Advertisement

U.S., Under INF Treaty Terms, Starts Dismantling Launchers in W. Germany

Share
From a Times Staff Writer

U.S. Army engineers Wednesday began dismantling Pershing 2 missile launchers at a base in West Germany, the first launchers to be destroyed in the country in accordance with a Soviet-American nuclear weapons treaty signed last December.

Nine trailer-mounted launchers, built at a cost of $830,000 each, were cut up with acetylene torches at the base at Hausen in southern West Germany. They will be sold for scrap.

The launchers are the only American weapons to be destroyed outside the United States under the terms of the Intermediate-range Nuclear Forces Treaty, which calls for the elimination of land-based intermediate-range weapons.

Advertisement

On Tuesday, the first of 443 cruise missiles were destroyed at a base in Arizona. Last month, the first Pershing 2 missiles were destroyed in Texas.

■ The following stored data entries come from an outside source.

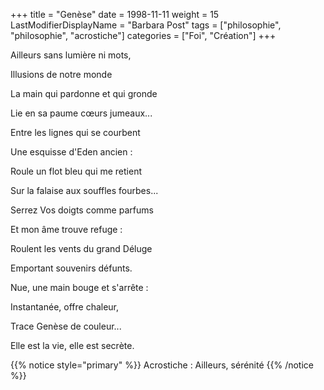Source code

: +++
title = "Genèse"
date = 1998-11-11
weight = 15
LastModifierDisplayName = "Barbara Post"
tags = ["philosophie", "philosophie", "acrostiche"]
categories = ["Foi", "Création"]
+++

Ailleurs sans lumière ni mots,

Illusions de notre monde

La main qui pardonne et qui gronde

Lie en sa paume cœurs jumeaux...

Entre les lignes qui se courbent

Une esquisse d'Eden ancien :

Roule un flot bleu qui me retient

Sur la falaise aux souffles fourbes...

Serrez Vos doigts comme parfums

Et mon âme trouve refuge :

Roulent les vents du grand Déluge

Emportant souvenirs défunts.

Nue, une main bouge et s'arrête :

Instantanée, offre chaleur,

Trace Genèse de couleur...

Elle est la vie, elle est secrète.

{{% notice style="primary" %}}
Acrostiche : Ailleurs, sérénité
{{% /notice %}}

On hand at Hausen were 10 inspectors from the Soviet Union, who were allowed to enter West Germany in accordance with a provision of the treaty.

“For the first time ever, our mission is to eliminate, not maintain,” the site commander, Christopher Evans, declared.

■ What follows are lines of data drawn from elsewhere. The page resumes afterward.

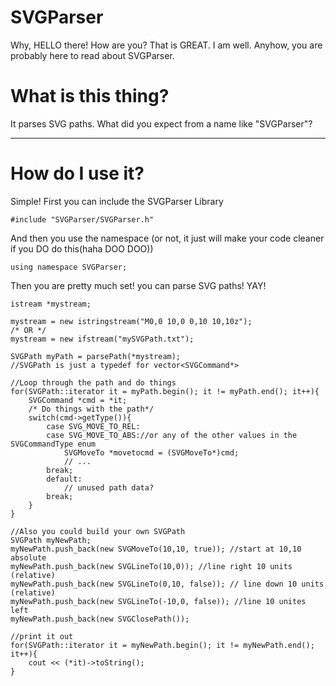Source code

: SVGParser
=========

Why, HELLO there! How are you? That is GREAT. I am well. Anyhow, you are probably here to read about SVGParser. 

What is this thing?
===================

It parses SVG paths. What did you expect from a name like "SVGParser"?

---

How do I use it?
================
Simple! First you can include the SVGParser Library

    #include "SVGParser/SVGParser.h"

And then you use the namespace (or not, it just will make your code cleaner if you DO do this(haha DOO DOO))
    
    using namespace SVGParser;

Then you are pretty much set! you can parse SVG paths! YAY! 

    istream *mystream;

    mystream = new istringstream("M0,0 10,0 0,10 10,10z");
    /* OR */
    mystream = new ifstream("mySVGPath.txt");
    
    SVGPath myPath = parsePath(*mystream);
    //SVGPath is just a typedef for vector<SVGCommand*>
    
    //Loop through the path and do things
    for(SVGPath::iterator it = myPath.begin(); it != myPath.end(); it++){
        SVGCommand *cmd = *it;
        /* Do things with the path*/
        switch(cmd->getType()){
            case SVG_MOVE_TO_REL:
            case SVG_MOVE_TO_ABS://or any of the other values in the SVGCommandType enum
                SVGMoveTo *movetocmd = (SVGMoveTo*)cmd;
                // ...
            break;
            default:
                // unused path data?
            break;
        }
    }
    
    //Also you could build your own SVGPath
    SVGPath myNewPath;
    myNewPath.push_back(new SVGMoveTo(10,10, true)); //start at 10,10 absolute
    myNewPath.push_back(new SVGLineTo(10,0)); //line right 10 units (relative)
    myNewPath.push_back(new SVGLineTo(0,10, false)); // line down 10 units (relative)
    myNewPath.push_back(new SVGLineTo(-10,0, false)); //line 10 unites left
    myNewPath.push_back(new SVGClosePath());
    
    //print it out
    for(SVGPath::iterator it = myNewPath.begin(); it != myNewPath.end(); it++){
        cout << (*it)->toString();
    }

U.S. Army Lt. Col. Joseph Wagovich said the Soviet inspectors were “not stiff, but not chummy, either; just very professional.” He added, “We are surprised it has worked out as well as it has.”

The Soviet inspectors took photographs of the launchers being destroyed.

“The work may seem routine,” Vyacheslav Lebedev, head of the Soviet delegation, said, “but never before did humankind know any work which would be more creative.”